本当は今でも夢なんじゃないかと疑いたくなる。
だが、転校生の口から発せられたのは酷く冷たいものだった。
「・・・お前が知る必要はない。お前はただ俺に殺されれば、それでいい」
――――――なんだよそれ。そんな理不尽が許されるっていうのか?いきなり現れて死んでくれだって?
「・・・・・ざけんな」
「・・・?」
「っふざけんなよ、テメェー!!!!!」
さすがに我慢の限界だった。いきなり訳の分からない状況に立たされ、挙句の果てに死を強要された。吹っ切れる理由は十分にあったのだ。

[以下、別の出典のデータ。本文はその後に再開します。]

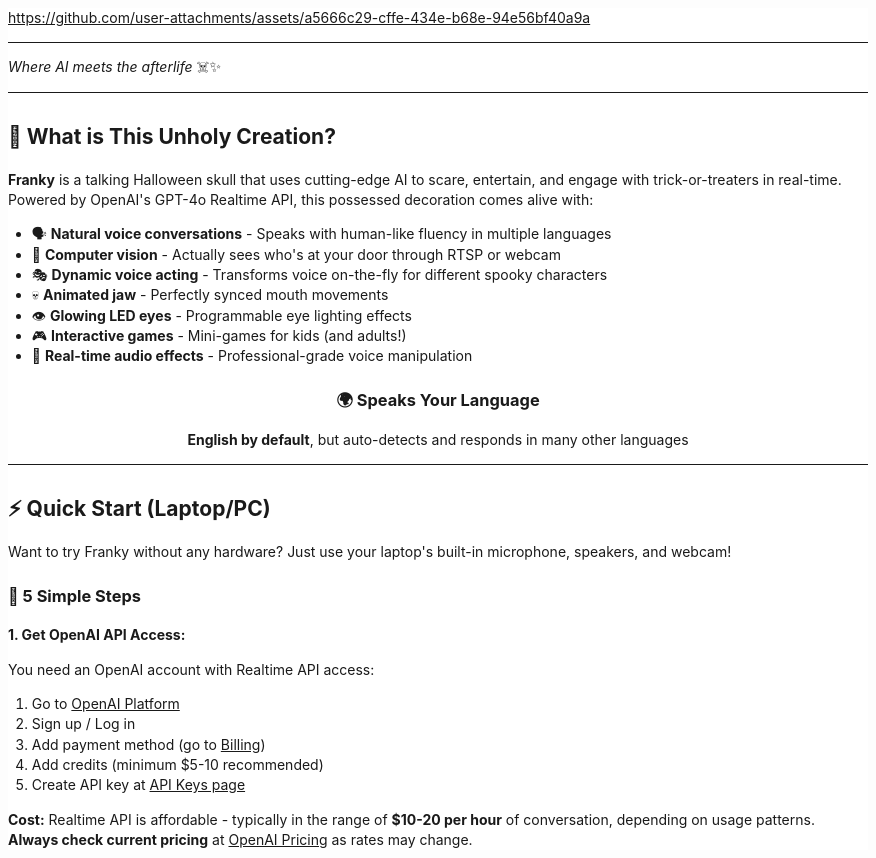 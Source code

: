 https://github.com/user-attachments/assets/a5666c29-cffe-434e-b68e-94e56bf40a9a

</td>
</tr>
</table>

---

*Where AI meets the afterlife* ☠️✨

</div>

---

## 👻 What is This Unholy Creation?

**Franky** is a talking Halloween skull that uses cutting-edge AI to scare, entertain, and engage with trick-or-treaters in real-time. Powered by OpenAI's GPT-4o Realtime API, this possessed decoration comes alive with:

- 🗣️ **Natural voice conversations** - Speaks with human-like fluency in multiple languages
- 🧠 **Computer vision** - Actually sees who's at your door through RTSP or webcam
- 🎭 **Dynamic voice acting** - Transforms voice on-the-fly for different spooky characters
- 💀 **Animated jaw** - Perfectly synced mouth movements
- 👁️ **Glowing LED eyes** - Programmable eye lighting effects
- 🎮 **Interactive games** - Mini-games for kids (and adults!)
- 🎵 **Real-time audio effects** - Professional-grade voice manipulation

<div align="center">

### 🌍 Speaks Your Language

**English by default**, but auto-detects and responds in many other languages

</div>

---

## ⚡ Quick Start (Laptop/PC)

Want to try Franky without any hardware? Just use your laptop's built-in microphone, speakers, and webcam!

### 🚀 5 Simple Steps

**1. Get OpenAI API Access:**

You need an OpenAI account with Realtime API access:

1. Go to [OpenAI Platform](https://platform.openai.com)
2. Sign up / Log in
3. Add payment method (go to [Billing](https://platform.openai.com/account/billing))
4. Add credits (minimum $5-10 recommended)
5. Create API key at [API Keys page](https://platform.openai.com/api-keys)

**Cost:** Realtime API is affordable - typically in the range of **$10-20 per hour** of conversation, depending on usage patterns. **Always check current pricing** at [OpenAI Pricing](https://openai.com/api/pricing/) as rates may change.
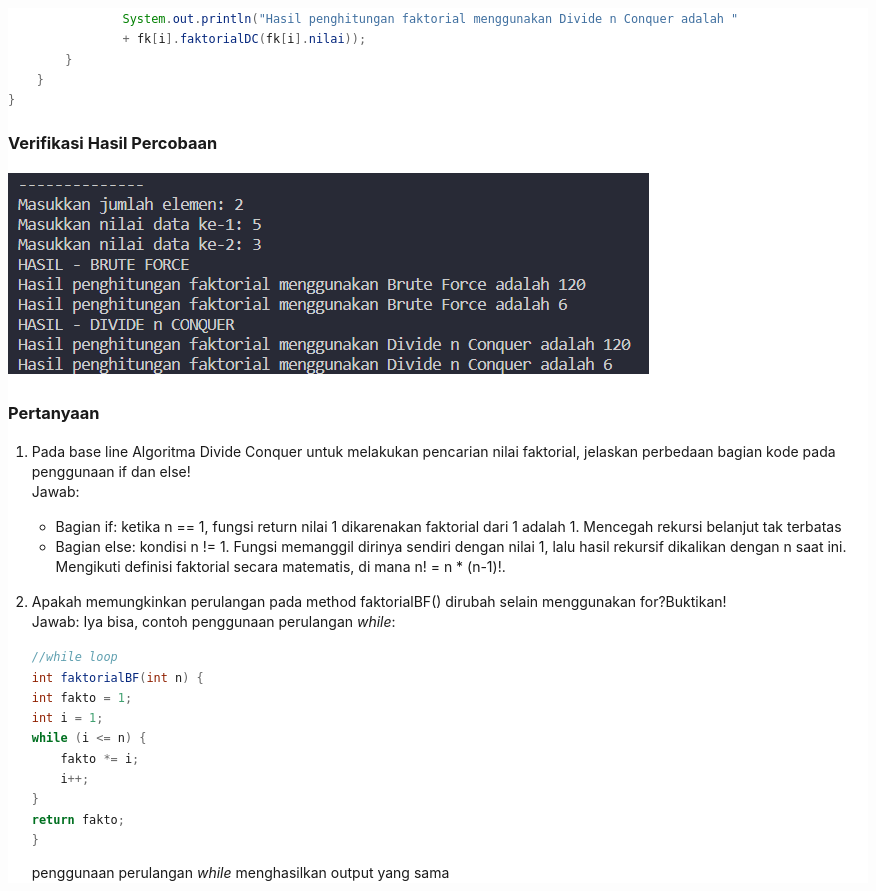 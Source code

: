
 ```java
                System.out.println("Hasil penghitungan faktorial menggunakan Divide n Conquer adalah "
                + fk[i].faktorialDC(fk[i].nilai));
        }
    }
}
```

### Verifikasi Hasil Percobaan

![image](./img/1.png)

### Pertanyaan
1. Pada base line Algoritma Divide Conquer untuk melakukan pencarian nilai faktorial, jelaskan
perbedaan bagian kode pada penggunaan if dan else!</br>
    Jawab: 
    - Bagian if: ketika n == 1, fungsi return nilai 1 dikarenakan faktorial dari 1 adalah 1. Mencegah rekursi belanjut tak terbatas
    - Bagian else: kondisi n != 1. Fungsi memanggil dirinya sendiri dengan nilai 1, lalu hasil rekursif dikalikan dengan n saat ini. Mengikuti definisi faktorial secara matematis, di mana n! = n * (n-1)!.

2. Apakah memungkinkan perulangan pada method faktorialBF() dirubah selain menggunakan
for?Buktikan!</br>
    Jawab: Iya bisa, contoh penggunaan perulangan *while*:

    ```java
    //while loop
    int faktorialBF(int n) { 
    int fakto = 1;
    int i = 1;  
    while (i <= n) {
        fakto *= i;
        i++;
    }
    return fakto;
    }
    ```

    penggunaan perulangan *while* menghasilkan output yang sama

「理由も言えないような奴にそんな簡単に殺されてたまるかよっ!!!」
「・・・・・・そうか」
すると転校生は先程、何もない空間から出したと思われる長槍?をこちらに向けて構えた。
「なら、精々足掻いてみるがいい・・・」
―――――瞬間、目の前にいたはずの奴の姿が消えていた。
「・・・・え?」
「遅いな」
「――――、―――!?」
―――シュッ、グサ
鋭い痛みが左肩に走った。見れば響の肩に先程の長槍が突き刺さっていた。
「・・・う、あがぁあぁぁっ!」
「ふん・・・反射神経だけは良いようだな」
そう、転校生「氷堂薫」は確実に仕留めるために、天倉響の心臓を狙っていた。
だが、それを響は回避した。肩に刺さったものの直死を免れたのだ。
「・・・へ、へへ。そう簡単に・・・殺されて・・・たまるかってんだ」
そう言うと、響は肩に刺さっていた槍を引き抜き、氷堂との距離をとった。
「・・・・・・」
すると何を思ったのか、氷堂はいきなり目を瞑りだした。
「へ、へへ・・・。どうしたんだ?一発で殺せなかったからってもう諦めたのか?」
この時、俺もどうかしていたのだろう。すぐにでも逃げればいいのに、相手を煽るようなことを言っていた。・・・自分はまだ生きている。その実感が響を舞い上がらせていた。
「・・・・・哀れなやつだ」
氷堂の冷たい声が発せられる。そして響を憐れむような目で見つめてきた。
「この程度で逃げ延びたと・・・本当にそう思っているのか?」
「・・・・だったら?」
「ふん・・・実に愚かだ」
氷堂は苦笑しながらも手に持っている槍を目の前にかざした。
「お前はこの”魔槍”の一撃を喰らっているのだぞ?」
――――魔槍。さっきも言ってたな、ええっと確か・・・ウィ、ウィザ、ウィザード?がどうたら、こうたら・・・あぁ!もうわかんねぇ~!!!!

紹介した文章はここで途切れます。